* _Instructions to follow_:
Work through the entries below and report how many lines include "variables". The number alone is the answer.

* _Pictures paired with source code_:
········

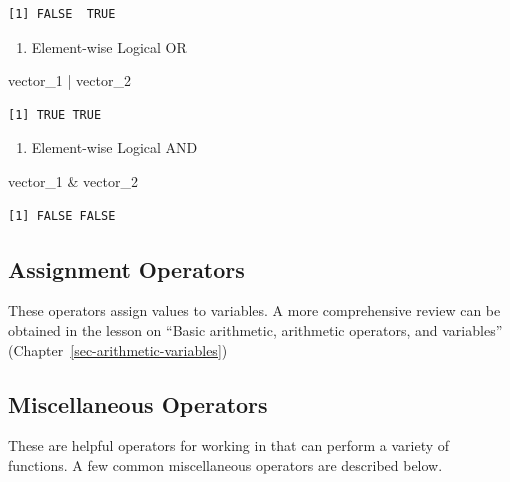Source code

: \documentclass[
  letterpaper,
  DIV=11,
  numbers=noendperiod]{scrreprt}
\newenvironment{Shaded}{\begin{snugshade}}{\end{snugshade}}
\newcommand{\NormalTok}[1]{\textcolor[rgb]{0.00,0.23,0.31}{#1}}
\newcommand{\SpecialCharTok}[1]{\textcolor[rgb]{0.37,0.37,0.37}{#1}}
\providecommand{\tightlist}{%
  \setlength{\itemsep}{0pt}\setlength{\parskip}{0pt}}\usepackage{longtable,booktabs,array}
\begin{document}
\begin{verbatim}
[1] FALSE  TRUE
\end{verbatim}

\begin{enumerate}
\def\labelenumi{\alph{enumi}.}
\setcounter{enumi}{1}
\tightlist
\item
  Element-wise Logical OR
\end{enumerate}

\begin{Shaded}
\begin{Highlighting}[]
\NormalTok{vector\_1 }\SpecialCharTok{|}\NormalTok{ vector\_2}
\end{Highlighting}
\end{Shaded}

\begin{verbatim}
[1] TRUE TRUE
\end{verbatim}

\begin{enumerate}
\def\labelenumi{\alph{enumi}.}
\setcounter{enumi}{2}
\tightlist
\item
  Element-wise Logical AND
\end{enumerate}

\begin{Shaded}
\begin{Highlighting}[]
\NormalTok{vector\_1 }\SpecialCharTok{\&}\NormalTok{ vector\_2}
\end{Highlighting}
\end{Shaded}

\begin{verbatim}
[1] FALSE FALSE
\end{verbatim}

\subsection{Assignment Operators}\label{assignment-operators}

These operators assign values to variables. A more comprehensive review
can be obtained in the lesson on ``Basic arithmetic, arithmetic
operators, and variables'' (Chapter~\ref{sec-arithmetic-variables})

\subsection{Miscellaneous Operators}\label{miscellaneous-operators}

These are helpful operators for working in that can perform a variety of
functions. A few common miscellaneous operators are described below.
\end{document}
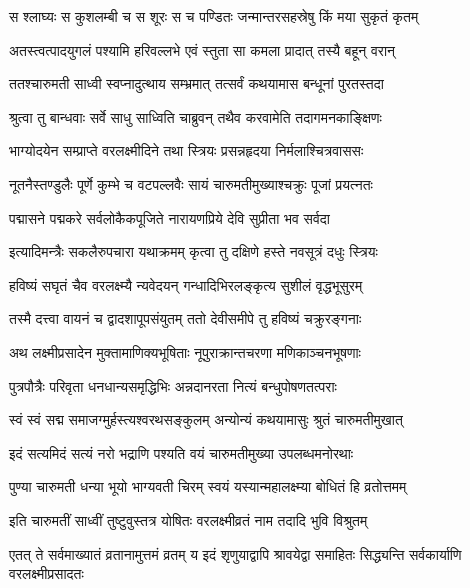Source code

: \twolineshloka
{स श्लाघ्यः स कुशलम्बी च स शूरः स च पण्डितः}
{जन्मान्तरसहस्रेषु किं मया सुकृतं कृतम्} %

\twolineshloka
{अतस्त्वत्पादयुगलं पश्यामि हरिवल्लभे}
{एवं स्तुता सा कमला प्रादात् तस्यै बहून् वरान्} %

\twolineshloka
{ततश्चारुमती साध्वी स्वप्नादुत्थाय सम्भ्रमात्}
{तत्सर्वं कथयामास बन्धूनां पुरतस्तदा} %

\twolineshloka
{श्रुत्वा तु बान्धवाः सर्वे साधु साध्विति चाब्रुवन्}
{तथैव करवामेति तदागमनकाङ्क्षिणः} %

\twolineshloka
{भाग्योदयेन सम्प्राप्ते वरलक्ष्मीदिने तथा}
{स्त्रियः प्रसन्नहृदया निर्मलाश्चित्रवाससः} %

\twolineshloka
{नूतनैस्तण्डुलैः पूर्णे कुम्भे च वटपल्लवैः}
{सायं चारुमतीमुख्याश्चक्रुः पूजां प्रयत्नतः} %

\twolineshloka
{पद्मासने पद्मकरे सर्वलोकैकपूजिते}
{नारायणप्रिये देवि सुप्रीता भव सर्वदा} %

\twolineshloka
{इत्यादिमन्त्रैः सकलैरुपचारा यथाक्रमम्}
{कृत्वा तु दक्षिणे हस्ते नवसूत्रं दधुः स्त्रियः} %

\twolineshloka
{हविष्यं सघृतं चैव वरलक्ष्म्यै न्यवेदयन्}
{गन्धादिभिरलङ्कृत्य सुशीलं वृद्धभूसुरम्} %

\twolineshloka
{तस्मै दत्त्वा वायनं च द्वादशापूपसंयुतम्}
{ततो देवीसमीपे तु हविष्यं चक्रुरङ्गनाः} %

\twolineshloka
{अथ लक्ष्मीप्रसादेन मुक्तामाणिक्यभूषिताः}
{नूपुराक्रान्तचरणा मणिकाञ्चनभूषणाः} %

\twolineshloka
{पुत्रपौत्रैः परिवृता धनधान्यसमृद्धिभिः}
{अन्नदानरता नित्यं बन्धुपोषणतत्पराः} %

\twolineshloka
{स्वं स्वं सद्म समाजग्मुर्हस्त्यश्वरथसङ्कुलम्}
{अन्योन्यं कथयामासुः श्रुतं चारुमतीमुखात्} %

\twolineshloka
{इदं सत्यमिदं सत्यं नरो भद्राणि पश्यति}
{वयं चारुमतीमुख्या उपलब्धमनोरथाः} %

\twolineshloka
{पुण्या चारुमती धन्या भूयो भाग्यवती चिरम्}
{स्वयं यस्यान्महालक्ष्म्या बोधितं हि व्रतोत्तमम्} %

\twolineshloka
{इति चारुमतीं साध्वीं तुष्टुवुस्तत्र योषितः}
{वरलक्ष्मीव्रतं नाम तदादि भुवि विश्रुतम्} %

\threelineshloka
{एतत् ते सर्वमाख्यातं व्रतानामुत्तमं व्रतम्}
{य इदं शृणुयाद्वापि श्रावयेद्वा समाहितः}
{सिद्ध्यन्ति सर्वकार्याणि वरलक्ष्मीप्रसादतः} %

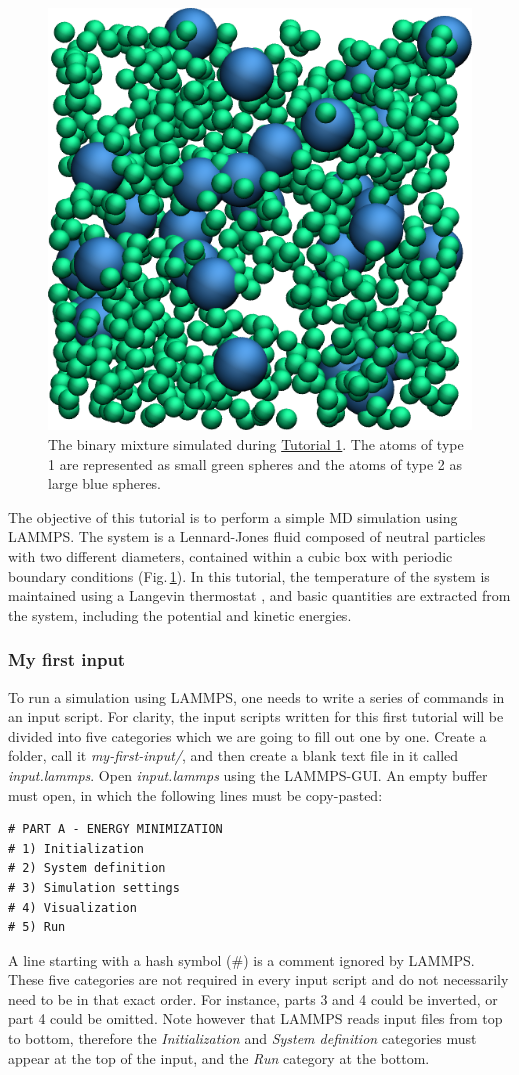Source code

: \documentclass[9pt,tutorial]{livecoms}
\begin{document}
\begin{figure}
\centering
\includegraphics[width=0.55\linewidth]{LJ}
\caption{The binary mixture simulated during \hyperref[lennard-jones-label]{Tutorial 1}. The atoms of type 1 are represented as small green spheres and the atoms of type 2 as large blue spheres.}
\label{fig:LJ}
\end{figure}

\noindent The objective of this tutorial is to perform a simple MD simulation using LAMMPS. The system is a Lennard-Jones fluid composed of neutral particles with two different diameters, contained within a cubic box with periodic boundary conditions (Fig.\,\ref{fig:LJ}). In this tutorial, the temperature of the system is maintained using a Langevin thermostat \cite{schneider1978molecular}, and basic quantities are extracted from the system, including the potential and kinetic energies.

\subsubsection{My first input}

\noindent To run a simulation using LAMMPS, one needs to write a series of commands in an input script. For clarity, the input scripts written for this first tutorial will be divided into five categories which we are going to fill out one by one. Create a folder, call it \textit{my-first-input/}, and then create a blank text file in it called \textit{input.lammps}. Open \textit{input.lammps} using the LAMMPS-GUI. An empty buffer must open, in which the following lines must be copy-pasted:
{\normalsize \begin{verbatim}
# PART A - ENERGY MINIMIZATION
# 1) Initialization
# 2) System definition
# 3) Simulation settings
# 4) Visualization
# 5) Run
\end{verbatim}}
\noindent A line starting with a hash symbol ($\#$) is a comment ignored by LAMMPS. These five categories are not required in every input script and do not necessarily need to be in that exact order. For instance, parts 3 and 4 could be inverted, or part 4 could be omitted. Note however that LAMMPS reads input files from top to bottom, therefore the \textit{Initialization} and \textit{System definition} categories must appear at the top of the input, and the \textit{Run} category at the bottom.
\end{document}

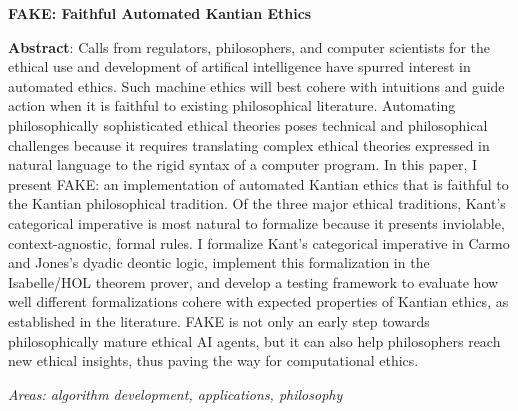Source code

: \documentclass[11pt]{article}
\begin{document}
\noindent \textbf{FAKE: Faithful Automated Kantian Ethics}

\medskip 

\noindent \textbf{Abstract}: Calls from regulators, philosophers, and computer scientists for the ethical
use and development of artifical intelligence have spurred interest in automated ethics. Such machine 
ethics will best cohere with intuitions and guide action when it is faithful to existing philosophical
literature. Automating philosophically sophisticated ethical theories poses technical and philosophical
challenges because it requires translating
complex ethical theories expressed in natural language to the rigid syntax of a computer program. In 
this paper, I present FAKE: an implementation of automated Kantian 
ethics that is faithful to the Kantian philosophical tradition. Of the three major ethical 
traditions, Kant's categorical imperative is most natural to formalize because it presents inviolable, 
context-agnostic, formal rules.  I formalize Kant's categorical imperative 
in Carmo and Jones's dyadic deontic logic, implement this formalization 
in the Isabelle/HOL theorem prover, and develop a testing framework to evaluate how well 
different formalizations cohere with expected properties of Kantian ethics, as established in the literature. 
FAKE is not only an early step towards philosophically mature ethical AI agents, but it can also help
philosophers reach new ethical insights, thus paving the way for computational ethics.

\smallskip
\noindent \emph{Areas: algorithm development, applications, philosophy}
\end{document}
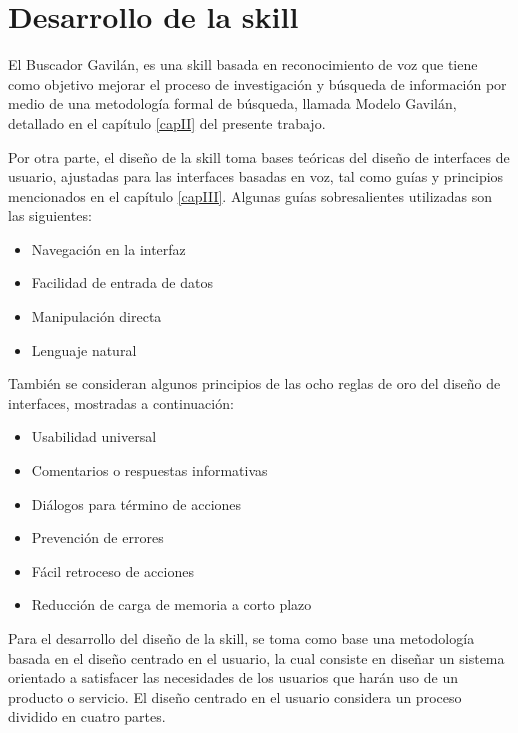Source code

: 
\chapter{Desarrollo de la skill}
\label{capIV}

El Buscador Gavilán, es una skill basada en reconocimiento de voz que tiene como objetivo mejorar el proceso de investigación y búsqueda de información por medio de una metodología formal de búsqueda, llamada Modelo Gavilán, detallado en el capítulo \ref{capII} del presente trabajo.

Por otra parte, el diseño de la skill toma bases teóricas del diseño de interfaces de usuario, ajustadas para las interfaces basadas en voz, tal como guías y principios mencionados en el capítulo \ref{capIII}. Algunas guías sobresalientes utilizadas son las siguientes:

\begin{itemize}
  \item Navegación en la interfaz
  \item Facilidad de entrada de datos
  \item Manipulación directa
  \item Lenguaje natural
\end{itemize}

También se consideran algunos principios de las ocho reglas de oro del diseño de interfaces, mostradas a continuación:

\begin{itemize}
  \item Usabilidad universal
  \item Comentarios o respuestas informativas
  \item Diálogos para término de acciones
  \item Prevención de errores
  \item Fácil retroceso de acciones
  \item Reducción de carga de memoria a corto plazo
\end{itemize}

Para el desarrollo del diseño de la skill, se toma como base una metodología basada en el diseño centrado en el usuario, la cual consiste en diseñar un sistema orientado a satisfacer las necesidades de los usuarios que harán uso de un producto o servicio. El diseño centrado en el usuario considera un proceso dividido en cuatro partes.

········

* _Result of the exercise_:
2